═══ EXERCISE DATA ═══

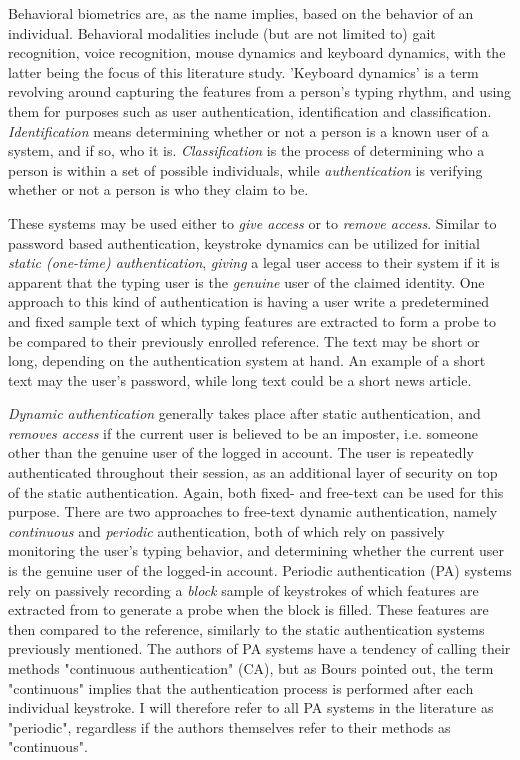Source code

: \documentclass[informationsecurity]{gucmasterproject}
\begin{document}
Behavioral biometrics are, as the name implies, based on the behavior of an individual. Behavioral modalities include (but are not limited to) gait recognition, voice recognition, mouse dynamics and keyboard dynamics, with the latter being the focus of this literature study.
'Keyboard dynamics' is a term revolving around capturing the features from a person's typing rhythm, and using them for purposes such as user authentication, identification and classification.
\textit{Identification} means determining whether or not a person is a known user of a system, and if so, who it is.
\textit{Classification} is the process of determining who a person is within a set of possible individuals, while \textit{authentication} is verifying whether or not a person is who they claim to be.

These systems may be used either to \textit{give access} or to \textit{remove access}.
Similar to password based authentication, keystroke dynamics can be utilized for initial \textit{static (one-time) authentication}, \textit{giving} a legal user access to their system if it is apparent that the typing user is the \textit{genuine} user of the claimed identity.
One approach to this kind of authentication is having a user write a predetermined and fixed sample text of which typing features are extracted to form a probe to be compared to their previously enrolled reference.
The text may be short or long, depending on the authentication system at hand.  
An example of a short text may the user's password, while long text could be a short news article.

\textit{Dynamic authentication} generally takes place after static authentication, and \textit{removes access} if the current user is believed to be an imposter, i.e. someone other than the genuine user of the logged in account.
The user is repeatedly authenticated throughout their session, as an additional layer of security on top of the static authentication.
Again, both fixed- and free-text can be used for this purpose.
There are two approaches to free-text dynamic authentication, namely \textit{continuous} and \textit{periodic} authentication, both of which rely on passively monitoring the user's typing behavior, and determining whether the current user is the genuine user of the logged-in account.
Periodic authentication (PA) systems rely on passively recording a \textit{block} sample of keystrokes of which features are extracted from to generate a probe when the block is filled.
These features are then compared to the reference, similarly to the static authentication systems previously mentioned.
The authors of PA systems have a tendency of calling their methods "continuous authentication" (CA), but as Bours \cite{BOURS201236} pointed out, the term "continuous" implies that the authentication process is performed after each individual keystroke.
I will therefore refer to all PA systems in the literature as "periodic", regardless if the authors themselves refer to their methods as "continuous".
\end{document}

═══
═══ EXERCISE DATA ═══

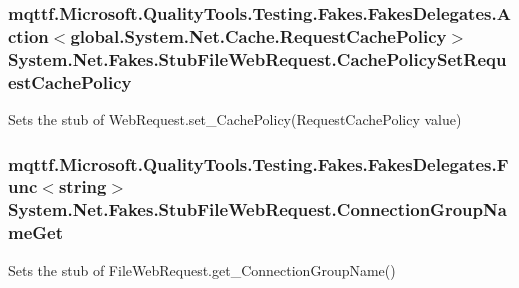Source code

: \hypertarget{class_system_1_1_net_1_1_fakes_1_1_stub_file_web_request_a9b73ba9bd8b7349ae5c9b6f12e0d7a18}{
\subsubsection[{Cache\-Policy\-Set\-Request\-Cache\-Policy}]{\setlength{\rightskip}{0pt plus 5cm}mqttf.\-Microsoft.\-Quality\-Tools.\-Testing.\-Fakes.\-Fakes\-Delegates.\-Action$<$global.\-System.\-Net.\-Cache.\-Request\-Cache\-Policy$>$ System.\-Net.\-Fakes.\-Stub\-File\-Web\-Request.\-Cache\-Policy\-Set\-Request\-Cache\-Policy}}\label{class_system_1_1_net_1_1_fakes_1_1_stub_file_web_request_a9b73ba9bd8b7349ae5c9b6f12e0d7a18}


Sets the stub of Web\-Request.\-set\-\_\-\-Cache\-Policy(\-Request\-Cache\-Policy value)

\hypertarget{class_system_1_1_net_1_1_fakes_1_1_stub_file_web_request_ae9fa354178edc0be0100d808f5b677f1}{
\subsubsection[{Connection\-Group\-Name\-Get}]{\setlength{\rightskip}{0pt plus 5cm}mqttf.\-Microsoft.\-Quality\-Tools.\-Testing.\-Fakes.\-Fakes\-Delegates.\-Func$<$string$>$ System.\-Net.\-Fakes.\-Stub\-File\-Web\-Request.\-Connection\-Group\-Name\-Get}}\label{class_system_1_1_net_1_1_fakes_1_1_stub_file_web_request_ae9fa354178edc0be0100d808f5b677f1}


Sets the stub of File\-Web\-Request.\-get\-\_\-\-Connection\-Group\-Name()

═══
═══ EXERCISE DATA ═══

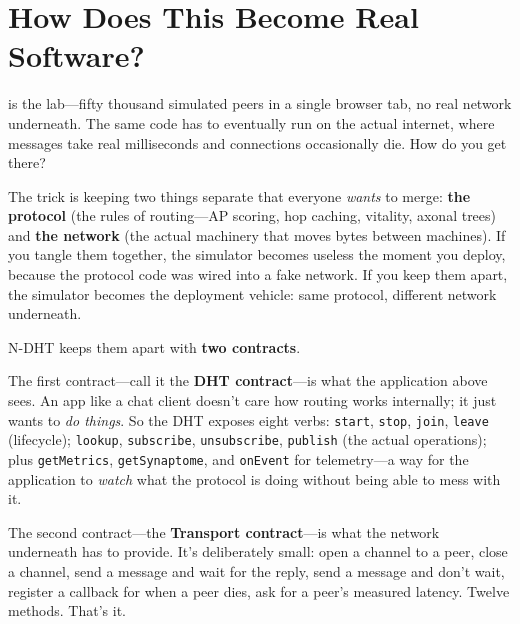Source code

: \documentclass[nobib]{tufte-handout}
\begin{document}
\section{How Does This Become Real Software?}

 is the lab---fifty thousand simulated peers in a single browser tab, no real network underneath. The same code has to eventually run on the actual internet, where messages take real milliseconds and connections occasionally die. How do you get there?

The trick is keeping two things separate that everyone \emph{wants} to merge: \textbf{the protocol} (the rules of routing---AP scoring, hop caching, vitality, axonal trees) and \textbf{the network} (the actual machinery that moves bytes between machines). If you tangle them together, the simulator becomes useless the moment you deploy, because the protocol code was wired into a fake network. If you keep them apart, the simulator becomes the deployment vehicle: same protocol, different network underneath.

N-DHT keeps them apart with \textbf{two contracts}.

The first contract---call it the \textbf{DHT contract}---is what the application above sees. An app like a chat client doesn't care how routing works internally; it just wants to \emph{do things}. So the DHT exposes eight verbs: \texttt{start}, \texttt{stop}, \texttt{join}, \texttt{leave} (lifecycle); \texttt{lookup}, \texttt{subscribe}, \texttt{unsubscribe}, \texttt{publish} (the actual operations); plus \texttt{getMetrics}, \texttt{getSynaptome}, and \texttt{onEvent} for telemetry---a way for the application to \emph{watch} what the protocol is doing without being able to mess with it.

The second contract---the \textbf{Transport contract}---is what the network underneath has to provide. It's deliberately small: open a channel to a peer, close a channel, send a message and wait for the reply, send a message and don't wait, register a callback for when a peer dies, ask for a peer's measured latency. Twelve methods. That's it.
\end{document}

═══

● **ASSIGNED TASK**
Find every line in the records above that contains the word "rely", and copy each one.

● **REPLY**
There are two approaches to free-text dynamic authentication, namely \textit{continuous} and \textit{periodic} authentication, both of which rely on passively monitoring the user's typing behavior, and determining whether the current user is the genuine user of the logged-in account.
Periodic authentication (PA) systems rely on passively recording a \textit{block} sample of keystrokes of which features are extracted from to generate a probe when the block is filled.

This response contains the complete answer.